=== DATA FOR THIS TASK ===

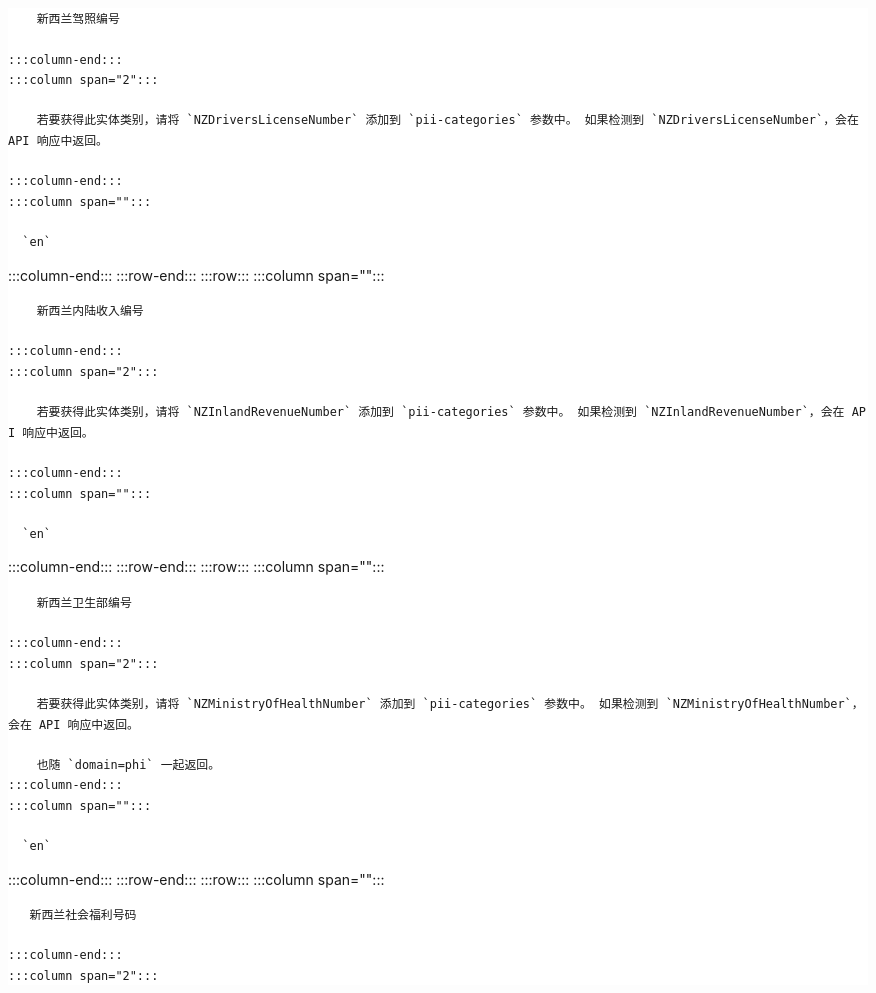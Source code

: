         新西兰驾照编号

    :::column-end:::
    :::column span="2":::

        若要获得此实体类别，请将 `NZDriversLicenseNumber` 添加到 `pii-categories` 参数中。 如果检测到 `NZDriversLicenseNumber`，会在 API 响应中返回。
      
    :::column-end:::
    :::column span="":::

      `en`
      
   :::column-end:::
:::row-end:::
:::row:::
    :::column span="":::

        新西兰内陆收入编号

    :::column-end:::
    :::column span="2":::

        若要获得此实体类别，请将 `NZInlandRevenueNumber` 添加到 `pii-categories` 参数中。 如果检测到 `NZInlandRevenueNumber`，会在 API 响应中返回。
      
    :::column-end:::
    :::column span="":::

      `en`
      
   :::column-end:::
:::row-end:::
:::row:::
    :::column span="":::

        新西兰卫生部编号

    :::column-end:::
    :::column span="2":::

        若要获得此实体类别，请将 `NZMinistryOfHealthNumber` 添加到 `pii-categories` 参数中。 如果检测到 `NZMinistryOfHealthNumber`，会在 API 响应中返回。
      
        也随 `domain=phi` 一起返回。
    :::column-end:::
    :::column span="":::

      `en`
      
   :::column-end:::
:::row-end:::
:::row:::
    :::column span="":::

       新西兰社会福利号码

    :::column-end:::
    :::column span="2":::

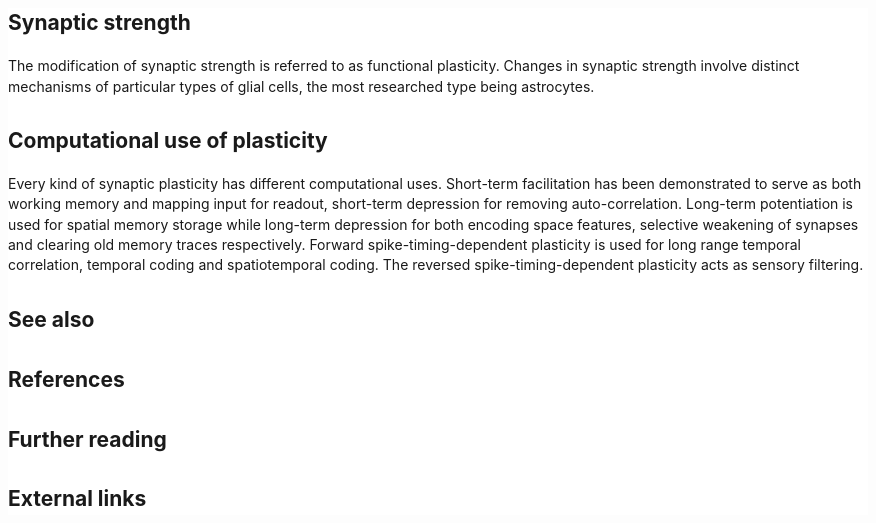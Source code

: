 
## Synaptic strength

The modification of synaptic strength is referred to as functional plasticity. Changes in synaptic strength involve distinct mechanisms of particular types of glial cells, the most researched type being astrocytes.


## Computational use of plasticity

Every kind of synaptic plasticity has different computational uses.
Short-term facilitation has been demonstrated to serve as both working memory and mapping input for readout, short-term depression for removing auto-correlation. Long-term potentiation is used for spatial memory storage while long-term depression for both encoding space features, selective weakening of synapses and clearing old memory traces respectively. Forward spike-timing-dependent plasticity is used for long range temporal correlation, temporal coding and spatiotemporal coding. The reversed spike-timing-dependent plasticity acts as sensory filtering.


## See also



## References



## Further reading



## External links

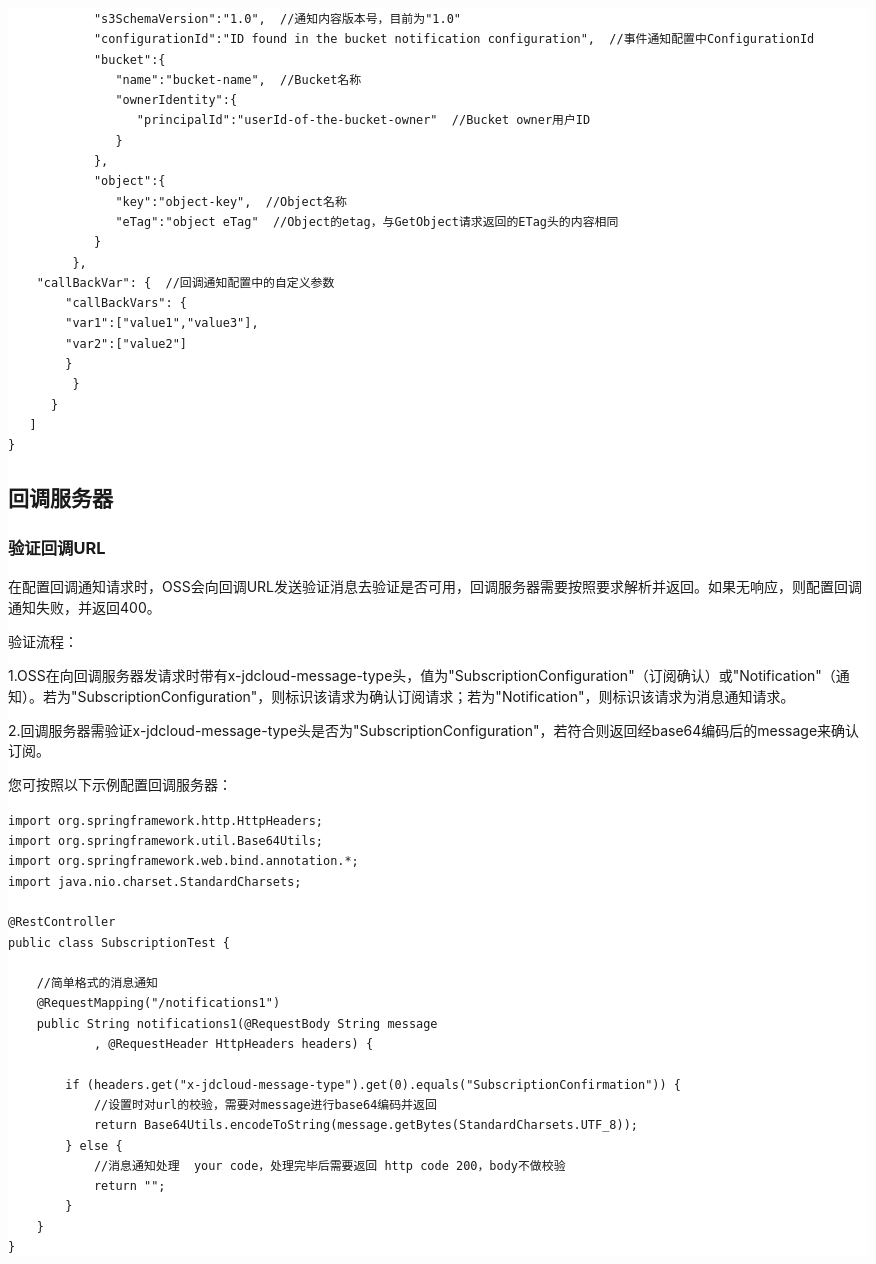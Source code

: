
 ```
            "s3SchemaVersion":"1.0",  //通知内容版本号，目前为"1.0"
            "configurationId":"ID found in the bucket notification configuration",  //事件通知配置中ConfigurationId
            "bucket":{  
               "name":"bucket-name",  //Bucket名称
               "ownerIdentity":{  
                  "principalId":"userId-of-the-bucket-owner"  //Bucket owner用户ID
               }
            },
            "object":{  
               "key":"object-key",  //Object名称
               "eTag":"object eTag"  //Object的etag，与GetObject请求返回的ETag头的内容相同
            }
         },
	"callBackVar": {  //回调通知配置中的自定义参数
	    "callBackVars": {                 
		"var1":["value1","value3"],
		"var2":["value2"]
	    }
         }
      }
   ]
}
```

## 回调服务器

<div id="user-content-1"></div>

### 验证回调URL
在配置回调通知请求时，OSS会向回调URL发送验证消息去验证是否可用，回调服务器需要按照要求解析并返回。如果无响应，则配置回调通知失败，并返回400。 

验证流程：

1.OSS在向回调服务器发请求时带有x-jdcloud-message-type头，值为"SubscriptionConfiguration"（订阅确认）或"Notification"（通知）。若为"SubscriptionConfiguration"，则标识该请求为确认订阅请求；若为"Notification"，则标识该请求为消息通知请求。

2.回调服务器需验证x-jdcloud-message-type头是否为"SubscriptionConfiguration"，若符合则返回经base64编码后的message来确认订阅。

您可按照以下示例配置回调服务器：

```
import org.springframework.http.HttpHeaders;
import org.springframework.util.Base64Utils;
import org.springframework.web.bind.annotation.*;
import java.nio.charset.StandardCharsets;

@RestController
public class SubscriptionTest {

    //简单格式的消息通知
    @RequestMapping("/notifications1")
    public String notifications1(@RequestBody String message
            , @RequestHeader HttpHeaders headers) {
		
        if (headers.get("x-jdcloud-message-type").get(0).equals("SubscriptionConfirmation")) {
			//设置时对url的校验，需要对message进行base64编码并返回
            return Base64Utils.encodeToString(message.getBytes(StandardCharsets.UTF_8));
        } else {
            //消息通知处理  your code，处理完毕后需要返回 http code 200，body不做校验
            return "";
        }
    }
}
```
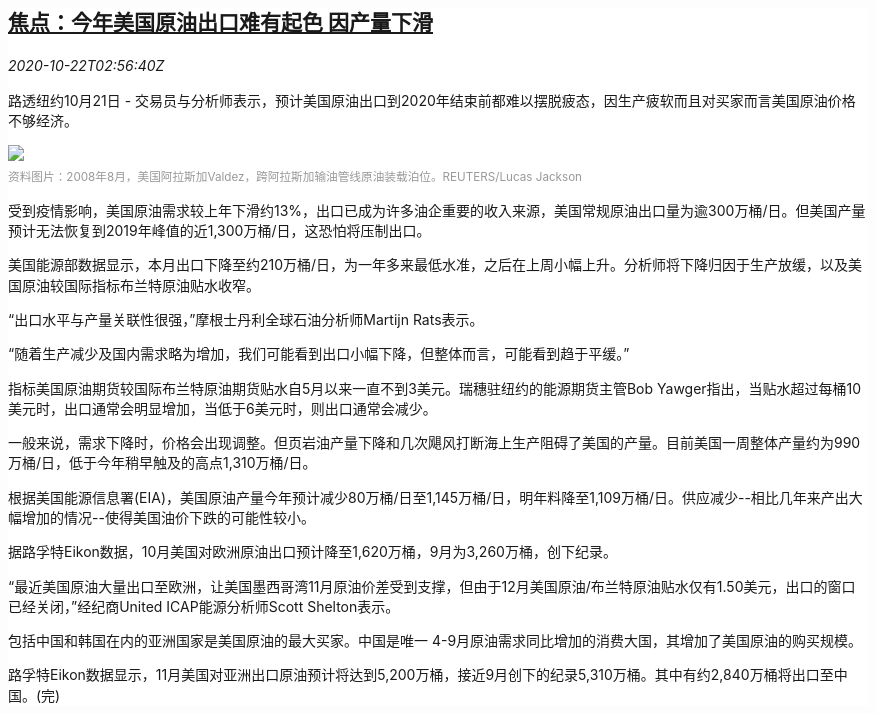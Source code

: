 
[焦点：今年美国原油出口难有起色 因产量下滑](https://cn.reuters.com/article/us-oil-export-outlook-1022-idCNKBS277085)
------

<div><i>2020-10-22T02:56:40Z</i></div><p>路透纽约10月21日 - 交易员与分析师表示，预计美国原油出口到2020年结束前都难以摆脱疲态，因生产疲软而且对买家而言美国原油价格不够经济。</p><img src="https://static.reuters.com/resources/r/?m=02&d=20201022&t=2&i=1538400611&r=LYNXMPEG9L056" width="100%"><div><small style="color: #999;">资料图片：2008年8月，美国阿拉斯加Valdez，跨阿拉斯加输油管线原油装载泊位。REUTERS/Lucas Jackson</small></div><p>受到疫情影响，美国原油需求较上年下滑约13%，出口已成为许多油企重要的收入来源，美国常规原油出口量为逾300万桶/日。但美国产量预计无法恢复到2019年峰值的近1,300万桶/日，这恐怕将压制出口。</p><p>美国能源部数据显示，本月出口下降至约210万桶/日，为一年多来最低水准，之后在上周小幅上升。分析师将下降归因于生产放缓，以及美国原油较国际指标布兰特原油贴水收窄。</p><p>“出口水平与产量关联性很强，”摩根士丹利全球石油分析师Martijn Rats表示。</p><p>“随着生产减少及国内需求略为增加，我们可能看到出口小幅下降，但整体而言，可能看到趋于平缓。”</p><p>指标美国原油期货较国际布兰特原油期货贴水自5月以来一直不到3美元。瑞穗驻纽约的能源期货主管Bob Yawger指出，当贴水超过每桶10美元时，出口通常会明显增加，当低于6美元时，则出口通常会减少。</p><p>一般来说，需求下降时，价格会出现调整。但页岩油产量下降和几次飓风打断海上生产阻碍了美国的产量。目前美国一周整体产量约为990万桶/日，低于今年稍早触及的高点1,310万桶/日。</p><p>根据美国能源信息署(EIA)，美国原油产量今年预计减少80万桶/日至1,145万桶/日，明年料降至1,109万桶/日。供应减少--相比几年来产出大幅增加的情况--使得美国油价下跌的可能性较小。</p><p>据路孚特Eikon数据，10月美国对欧洲原油出口预计降至1,620万桶，9月为3,260万桶，创下纪录。</p><p>“最近美国原油大量出口至欧洲，让美国墨西哥湾11月原油价差受到支撑，但由于12月美国原油/布兰特原油贴水仅有1.50美元，出口的窗口已经关闭，”经纪商United ICAP能源分析师Scott Shelton表示。</p><p>包括中国和韩国在内的亚洲国家是美国原油的最大买家。中国是唯一 4-9月原油需求同比增加的消费大国，其增加了美国原油的购买规模。</p><p>路孚特Eikon数据显示，11月美国对亚洲出口原油预计将达到5,200万桶，接近9月创下的纪录5,310万桶。其中有约2,840万桶将出口至中国。(完)</p>
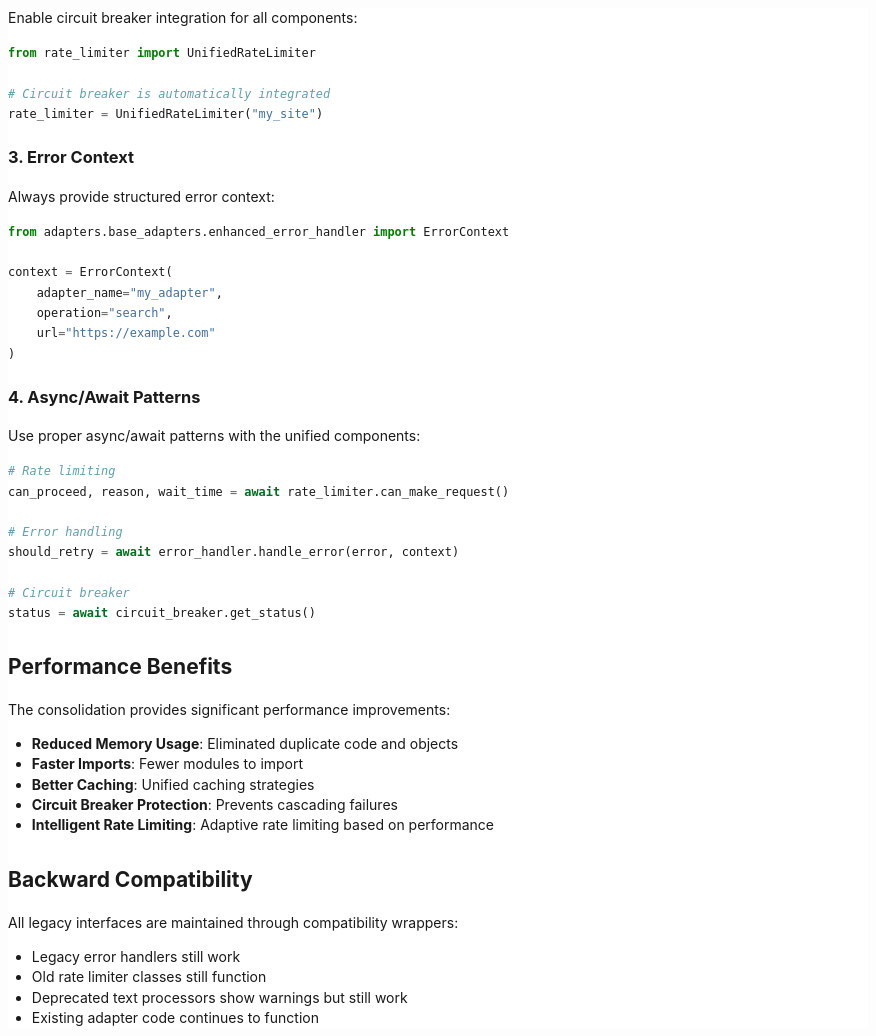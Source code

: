 Enable circuit breaker integration for all components:

```python
from rate_limiter import UnifiedRateLimiter

# Circuit breaker is automatically integrated
rate_limiter = UnifiedRateLimiter("my_site")
```

### 3. Error Context

Always provide structured error context:

```python
from adapters.base_adapters.enhanced_error_handler import ErrorContext

context = ErrorContext(
    adapter_name="my_adapter",
    operation="search",
    url="https://example.com"
)
```

### 4. Async/Await Patterns

Use proper async/await patterns with the unified components:

```python
# Rate limiting
can_proceed, reason, wait_time = await rate_limiter.can_make_request()

# Error handling
should_retry = await error_handler.handle_error(error, context)

# Circuit breaker
status = await circuit_breaker.get_status()
```

## Performance Benefits

The consolidation provides significant performance improvements:

- **Reduced Memory Usage**: Eliminated duplicate code and objects
- **Faster Imports**: Fewer modules to import
- **Better Caching**: Unified caching strategies
- **Circuit Breaker Protection**: Prevents cascading failures
- **Intelligent Rate Limiting**: Adaptive rate limiting based on performance

## Backward Compatibility

All legacy interfaces are maintained through compatibility wrappers:

- Legacy error handlers still work
- Old rate limiter classes still function
- Deprecated text processors show warnings but still work
- Existing adapter code continues to function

===

### WHAT THIS TASK INVOLVES:
Give the lines exactly, from the first line of the entries to the line with "## Synaptic strength", both ends included. Skip the pictures.

### ANSWER BOX:
Source code

:         新西兰驾照编号

    :::column-end:::
    :::column span="2":::

        若要获得此实体类别，请将 `NZDriversLicenseNumber` 添加到 `pii-categories` 参数中。 如果检测到 `NZDriversLicenseNumber`，会在 API 响应中返回。
      
    :::column-end:::
    :::column span="":::

      `en`
      
   :::column-end:::
:::row-end:::
:::row:::
    :::column span="":::

        新西兰内陆收入编号

    :::column-end:::
    :::column span="2":::

        若要获得此实体类别，请将 `NZInlandRevenueNumber` 添加到 `pii-categories` 参数中。 如果检测到 `NZInlandRevenueNumber`，会在 API 响应中返回。
      
    :::column-end:::
    :::column span="":::

      `en`
      
   :::column-end:::
:::row-end:::
:::row:::
    :::column span="":::

        新西兰卫生部编号

    :::column-end:::
    :::column span="2":::

        若要获得此实体类别，请将 `NZMinistryOfHealthNumber` 添加到 `pii-categories` 参数中。 如果检测到 `NZMinistryOfHealthNumber`，会在 API 响应中返回。
      
        也随 `domain=phi` 一起返回。
    :::column-end:::
    :::column span="":::

      `en`
      
   :::column-end:::
:::row-end:::
:::row:::
    :::column span="":::

       新西兰社会福利号码

    :::column-end:::
    :::column span="2":::

Source code

: 
## Synaptic strength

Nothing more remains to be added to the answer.